Only one portion of the data is to be written out: from the line bearing "towards any individual or group;" through the line bearing "defamatory or fraudulent". Write it exactly as it appears.

*** Opening Supplied information ***

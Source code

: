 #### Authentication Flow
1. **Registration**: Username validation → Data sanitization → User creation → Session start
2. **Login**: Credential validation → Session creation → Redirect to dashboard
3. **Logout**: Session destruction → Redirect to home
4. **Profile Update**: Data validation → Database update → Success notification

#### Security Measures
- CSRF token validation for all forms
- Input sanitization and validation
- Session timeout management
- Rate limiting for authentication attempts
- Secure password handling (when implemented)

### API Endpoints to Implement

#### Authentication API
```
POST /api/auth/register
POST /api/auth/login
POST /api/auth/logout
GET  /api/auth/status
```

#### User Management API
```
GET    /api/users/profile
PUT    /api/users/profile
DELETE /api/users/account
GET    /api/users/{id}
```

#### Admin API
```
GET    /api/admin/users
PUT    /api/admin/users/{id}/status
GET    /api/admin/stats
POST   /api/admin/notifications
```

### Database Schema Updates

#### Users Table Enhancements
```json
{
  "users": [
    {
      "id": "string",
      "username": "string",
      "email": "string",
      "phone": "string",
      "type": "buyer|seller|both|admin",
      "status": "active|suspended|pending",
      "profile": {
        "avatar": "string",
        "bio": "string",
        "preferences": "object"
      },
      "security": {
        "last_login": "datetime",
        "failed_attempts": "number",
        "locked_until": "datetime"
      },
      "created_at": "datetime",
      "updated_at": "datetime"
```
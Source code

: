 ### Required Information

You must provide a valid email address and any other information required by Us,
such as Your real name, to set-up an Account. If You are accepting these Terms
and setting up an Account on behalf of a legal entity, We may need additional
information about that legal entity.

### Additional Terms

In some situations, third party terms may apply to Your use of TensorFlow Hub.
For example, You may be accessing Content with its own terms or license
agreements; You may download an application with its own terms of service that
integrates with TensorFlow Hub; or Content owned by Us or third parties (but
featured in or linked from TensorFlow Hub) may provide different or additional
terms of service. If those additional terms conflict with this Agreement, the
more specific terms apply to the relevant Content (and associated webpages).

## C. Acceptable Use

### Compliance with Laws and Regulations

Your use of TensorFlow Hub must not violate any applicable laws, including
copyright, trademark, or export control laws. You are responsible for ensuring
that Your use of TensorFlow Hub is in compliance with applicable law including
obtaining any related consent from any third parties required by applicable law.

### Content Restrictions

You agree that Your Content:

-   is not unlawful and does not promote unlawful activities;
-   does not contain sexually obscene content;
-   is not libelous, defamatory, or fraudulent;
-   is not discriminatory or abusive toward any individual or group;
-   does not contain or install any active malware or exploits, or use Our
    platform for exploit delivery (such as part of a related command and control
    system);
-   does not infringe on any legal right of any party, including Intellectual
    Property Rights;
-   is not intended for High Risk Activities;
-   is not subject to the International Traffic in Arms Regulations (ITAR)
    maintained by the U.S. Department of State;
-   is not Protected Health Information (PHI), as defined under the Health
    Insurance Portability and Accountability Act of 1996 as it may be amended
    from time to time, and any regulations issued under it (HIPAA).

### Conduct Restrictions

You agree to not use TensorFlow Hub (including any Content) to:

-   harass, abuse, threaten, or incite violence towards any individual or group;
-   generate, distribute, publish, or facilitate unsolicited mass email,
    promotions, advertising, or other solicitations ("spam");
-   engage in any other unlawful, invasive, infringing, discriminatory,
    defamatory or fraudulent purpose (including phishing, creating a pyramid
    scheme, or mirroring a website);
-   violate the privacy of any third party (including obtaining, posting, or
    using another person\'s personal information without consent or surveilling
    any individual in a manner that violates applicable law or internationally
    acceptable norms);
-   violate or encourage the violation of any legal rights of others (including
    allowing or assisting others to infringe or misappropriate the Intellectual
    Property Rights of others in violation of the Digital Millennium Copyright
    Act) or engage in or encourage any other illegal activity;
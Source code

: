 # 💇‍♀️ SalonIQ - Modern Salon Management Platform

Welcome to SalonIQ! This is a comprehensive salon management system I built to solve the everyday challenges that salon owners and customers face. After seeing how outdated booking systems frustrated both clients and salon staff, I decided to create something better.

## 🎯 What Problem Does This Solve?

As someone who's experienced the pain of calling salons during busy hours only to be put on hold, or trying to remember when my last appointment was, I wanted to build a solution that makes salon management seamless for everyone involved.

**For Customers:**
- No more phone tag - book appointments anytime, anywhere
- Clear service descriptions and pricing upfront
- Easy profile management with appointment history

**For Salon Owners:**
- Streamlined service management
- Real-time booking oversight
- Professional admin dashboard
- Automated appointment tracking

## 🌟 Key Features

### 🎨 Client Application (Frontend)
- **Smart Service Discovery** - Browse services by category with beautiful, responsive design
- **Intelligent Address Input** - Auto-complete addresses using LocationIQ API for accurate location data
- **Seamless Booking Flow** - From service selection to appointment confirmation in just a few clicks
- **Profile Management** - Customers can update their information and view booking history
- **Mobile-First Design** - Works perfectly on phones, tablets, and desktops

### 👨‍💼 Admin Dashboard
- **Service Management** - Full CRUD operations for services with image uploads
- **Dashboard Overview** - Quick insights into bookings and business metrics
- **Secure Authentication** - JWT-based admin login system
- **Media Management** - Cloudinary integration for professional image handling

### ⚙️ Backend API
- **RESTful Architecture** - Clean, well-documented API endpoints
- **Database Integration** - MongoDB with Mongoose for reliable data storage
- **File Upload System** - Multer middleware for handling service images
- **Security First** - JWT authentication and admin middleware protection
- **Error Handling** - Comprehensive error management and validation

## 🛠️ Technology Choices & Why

*** Closing Supplied information ***

> **Expected output**:
-   harass, abuse, threaten, or incite violence towards any individual or group;
-   generate, distribute, publish, or facilitate unsolicited mass email,
    promotions, advertising, or other solicitations ("spam");
-   engage in any other unlawful, invasive, infringing, discriminatory,
    defamatory or fraudulent purpose (including phishing, creating a pyramid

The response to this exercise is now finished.